Minha tese é que para sair do imobilismo, é importante voltar aos
clássicos e reconstituir uma sociologia brasileira a partir dos
clássicos, porque o Brasil mudou muito. Temos que nos redescobrir no
retorno aos clássicos, sobretudo para rever aquilo que abandonamos.
IHU On-Line - Há clássicos na sociologia brasileira que deveriam ser retomados?
José de Souza Martins - Sim. Os clássicos devem ser relidos sempre. Hoje, eu começaria um curso de introdução à sociologia com Roger Bastide.
Estou cada vez mais encantado com as coisas dele que estou revendo –
estou nesse voltar atrás. Ele era um homem incrível, que trabalhou com a
ideia de estruturas sociais profundas. Hoje se discute a questão dos
negros e das cotas. Bastide foi o grande especialista na questão racial no Brasil, ele mergulhou de cabeça nisso, se apaixonou pelo tema, foi à África com Pierre Verger,
fotógrafo francês radicado na Bahia, que fotografou o candomblé.

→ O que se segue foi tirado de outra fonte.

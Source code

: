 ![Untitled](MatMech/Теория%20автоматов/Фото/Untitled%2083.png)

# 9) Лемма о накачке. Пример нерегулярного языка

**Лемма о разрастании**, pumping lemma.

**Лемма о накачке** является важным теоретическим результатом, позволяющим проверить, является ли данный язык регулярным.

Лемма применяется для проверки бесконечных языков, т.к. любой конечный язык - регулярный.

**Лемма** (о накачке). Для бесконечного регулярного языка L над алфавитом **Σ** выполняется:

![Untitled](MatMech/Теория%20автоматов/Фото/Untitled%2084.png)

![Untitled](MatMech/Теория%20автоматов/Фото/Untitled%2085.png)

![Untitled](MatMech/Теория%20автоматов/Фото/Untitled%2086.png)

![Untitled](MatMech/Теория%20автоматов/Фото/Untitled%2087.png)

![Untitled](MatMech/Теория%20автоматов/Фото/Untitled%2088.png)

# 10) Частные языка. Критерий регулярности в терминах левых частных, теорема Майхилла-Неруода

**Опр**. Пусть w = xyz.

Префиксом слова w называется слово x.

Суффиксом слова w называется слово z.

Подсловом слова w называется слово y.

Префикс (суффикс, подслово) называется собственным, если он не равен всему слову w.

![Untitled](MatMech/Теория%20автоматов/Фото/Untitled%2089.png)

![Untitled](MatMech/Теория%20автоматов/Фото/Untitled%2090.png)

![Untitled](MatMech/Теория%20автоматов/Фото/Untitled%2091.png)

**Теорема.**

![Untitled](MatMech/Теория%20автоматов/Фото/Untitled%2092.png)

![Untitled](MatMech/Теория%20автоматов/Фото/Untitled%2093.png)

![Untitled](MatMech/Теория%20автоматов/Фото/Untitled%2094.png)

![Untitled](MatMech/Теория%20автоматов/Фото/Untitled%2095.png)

Escreveu um trabalho pequeno de baseado numa pesquisa sobre sonhos, de
negros. O que você sonha tem a ver com aquilo que você é.
Descobriu que boa parte dos negros – a pesquisa foi feita em São
Paulo – não sonha como negro, ou seja, eles não são mais negros; eles
sonham como brancos, o imaginário onírico de muitos negros é branco. São
negros aqueles que sonham com os ancestrais e com eles conversam, pedem
e ouvem conselhos. É a negritude. O candomblé faz essa ponte, pois você
fala com as entidades do candomblé e com os ancestrais e eles te dão
conselhos. Se você está sofrendo, está penando, eles têm uma saída, te
ajudam a compreender o que está acontecendo. Então, a negritude é isso,
não é a cor da pele simplesmente.
É importante fazer a releitura de Florestan Fernandes. Seu melhor trabalho de resposta para uma situação como a nossa não foi reeditado, seu livro “Ensaios de Sociologia Geral e Aplicada”

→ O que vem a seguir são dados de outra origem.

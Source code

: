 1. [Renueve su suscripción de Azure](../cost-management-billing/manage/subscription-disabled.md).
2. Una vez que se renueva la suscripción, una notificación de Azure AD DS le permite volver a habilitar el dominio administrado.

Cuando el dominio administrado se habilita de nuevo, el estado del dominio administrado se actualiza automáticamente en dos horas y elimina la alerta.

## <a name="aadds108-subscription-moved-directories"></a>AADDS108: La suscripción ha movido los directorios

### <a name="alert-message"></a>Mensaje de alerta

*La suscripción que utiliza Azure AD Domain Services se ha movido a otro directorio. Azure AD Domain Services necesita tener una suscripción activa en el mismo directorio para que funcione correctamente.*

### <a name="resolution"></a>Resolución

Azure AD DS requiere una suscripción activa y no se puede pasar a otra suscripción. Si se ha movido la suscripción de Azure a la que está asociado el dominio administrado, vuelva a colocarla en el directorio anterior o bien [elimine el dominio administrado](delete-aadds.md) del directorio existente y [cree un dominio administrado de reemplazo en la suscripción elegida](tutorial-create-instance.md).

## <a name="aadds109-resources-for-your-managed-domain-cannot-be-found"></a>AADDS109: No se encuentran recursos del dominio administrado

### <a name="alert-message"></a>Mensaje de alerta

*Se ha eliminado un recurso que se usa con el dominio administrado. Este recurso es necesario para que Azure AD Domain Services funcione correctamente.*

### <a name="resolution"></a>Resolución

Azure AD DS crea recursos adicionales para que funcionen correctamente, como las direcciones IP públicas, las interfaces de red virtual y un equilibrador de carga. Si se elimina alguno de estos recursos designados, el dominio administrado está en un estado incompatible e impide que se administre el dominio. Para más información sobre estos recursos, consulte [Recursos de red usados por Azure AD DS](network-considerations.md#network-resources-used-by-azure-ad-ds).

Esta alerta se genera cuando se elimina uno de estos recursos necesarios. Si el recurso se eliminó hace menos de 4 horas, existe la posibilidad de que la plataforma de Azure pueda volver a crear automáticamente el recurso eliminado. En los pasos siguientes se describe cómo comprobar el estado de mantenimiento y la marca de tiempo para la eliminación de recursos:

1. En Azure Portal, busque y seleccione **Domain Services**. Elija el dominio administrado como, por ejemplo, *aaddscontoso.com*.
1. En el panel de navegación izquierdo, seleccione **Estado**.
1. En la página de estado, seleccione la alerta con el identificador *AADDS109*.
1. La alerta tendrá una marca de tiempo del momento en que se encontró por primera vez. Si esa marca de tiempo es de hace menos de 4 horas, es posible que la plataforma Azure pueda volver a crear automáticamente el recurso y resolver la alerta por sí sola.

(Biblioteca Pioneira de Ciências Sociais, 1960). Nós não desenvolvemos
sua proposta teórica de uma sociologia aplicada no Brasil. A sociologia
ficou indiferente às possibilidades de sua aplicação em face das
decorrências socialmente problemáticas do nosso desenvolvimento
econômico.
Eu leria não só o grupinho da USP e da Escola de Sociologia e Política de São Paulo,
bem como os “solitários” de várias regiões que produziram trabalhos
decisivos para compreender o Brasil em perspectiva brasileira, no Rio,
em Minas, em Pernambuco. Fizeram pesquisas no momento em que a
sociologia brasileira era muito promissora; nós abandonamos o que eles
estavam fazendo. O legado da sociologia, em todas as
partes, aqui também, é muito mais o das perguntas ainda não respondidas,
as indagações teoricamente reveladoras, as dúvidas pendentes cujas
respostas carecem de teoria e de inovação teórica. É claro que, no meio
do caminho, entre os pioneiros e a geração mais jovem, muita coisa se
fez, novas questões foram levantadas, pesquisas esclarecedoras foram
realizadas. Mas estamos passando por um momento de “brazilianização”

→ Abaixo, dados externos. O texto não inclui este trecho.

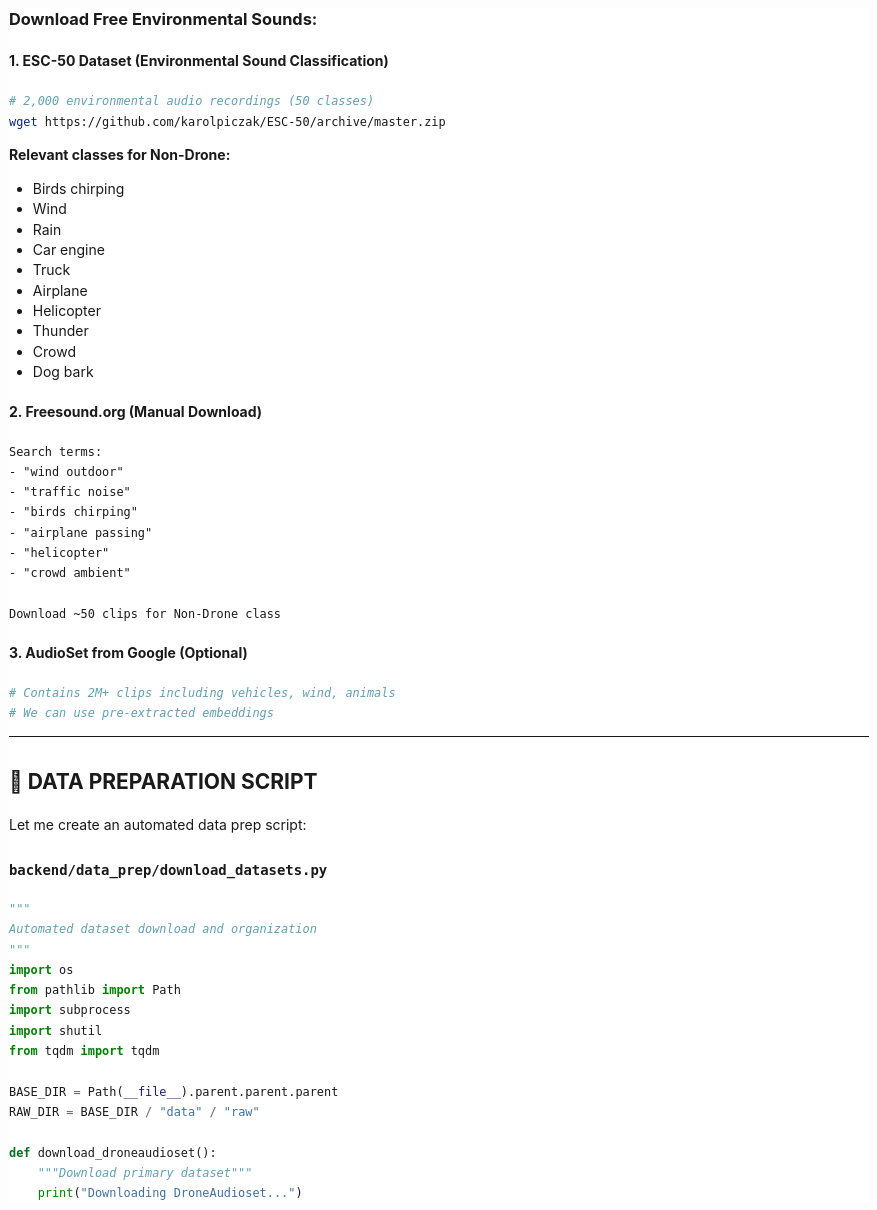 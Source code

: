 ### **Download Free Environmental Sounds:**

#### 1. **ESC-50 Dataset** (Environmental Sound Classification)
```bash
# 2,000 environmental audio recordings (50 classes)
wget https://github.com/karolpiczak/ESC-50/archive/master.zip
```

**Relevant classes for Non-Drone:**
- Birds chirping
- Wind
- Rain
- Car engine
- Truck
- Airplane
- Helicopter
- Thunder
- Crowd
- Dog bark

#### 2. **Freesound.org** (Manual Download)
```
Search terms:
- "wind outdoor"
- "traffic noise"
- "birds chirping"
- "airplane passing"
- "helicopter"
- "crowd ambient"

Download ~50 clips for Non-Drone class
```

#### 3. **AudioSet from Google** (Optional)
```bash
# Contains 2M+ clips including vehicles, wind, animals
# We can use pre-extracted embeddings
```

---

## 🔧 DATA PREPARATION SCRIPT

Let me create an automated data prep script:

### **`backend/data_prep/download_datasets.py`**

```python
"""
Automated dataset download and organization
"""
import os
from pathlib import Path
import subprocess
import shutil
from tqdm import tqdm

BASE_DIR = Path(__file__).parent.parent.parent
RAW_DIR = BASE_DIR / "data" / "raw"

def download_droneaudioset():
    """Download primary dataset"""
    print("Downloading DroneAudioset...")

```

de nossas ciências sociais, de estrangeirização das perguntas, de
estranhamento em relação ao que somos e ao que podemos. Um momento que
pede aos cientistas sociais a insurgência corajosa da redescoberta
explicativa do Brasil. Um grande desafio sem dúvida.
IHU On-Line – Há muitos anos o senhor afirma que existe uma
crise do pensamento crítico no Brasil. O que significa falar nestes
termos, em crise do pensamento crítico, uma vez que praticamente todo
mundo se julga “crítico” no debate público?
José de Souza Martins – Falo do
pensamento crítico
na perspectiva sociológica. Um dos reflexos na sociologia brasileira,
sobretudo na formação das novas gerações, é que muitos entendem que
pensamento crítico é o
pensamento antagônico, sobretudo
em relação àquilo de que discordamos por motivos ideológicos ou
partidários. O pensamento crítico, na sociologia, é o pensamento que
conduz à revisão de interpretações científicas vencidas por novas
descobertas, que pedem a revisão do já conhecido e nela as novas
questões a desafiar o conhecimento existente.
O pensamento crítico é o pensamento que vê a si mesmo na perspectiva sociológica,
ou seja, você só pode fazer sociologia crítica se situar
sociologicamente a sociologia que você faz para poder ver as
insuficiências que nela há.
O pensamento crítico passa pela desconstrução das interpretações. A grande proposta metodológica nesse sentido é de Henri Lefebvre,
o grande dialético do século XX, que desenvolveu um método bem simples.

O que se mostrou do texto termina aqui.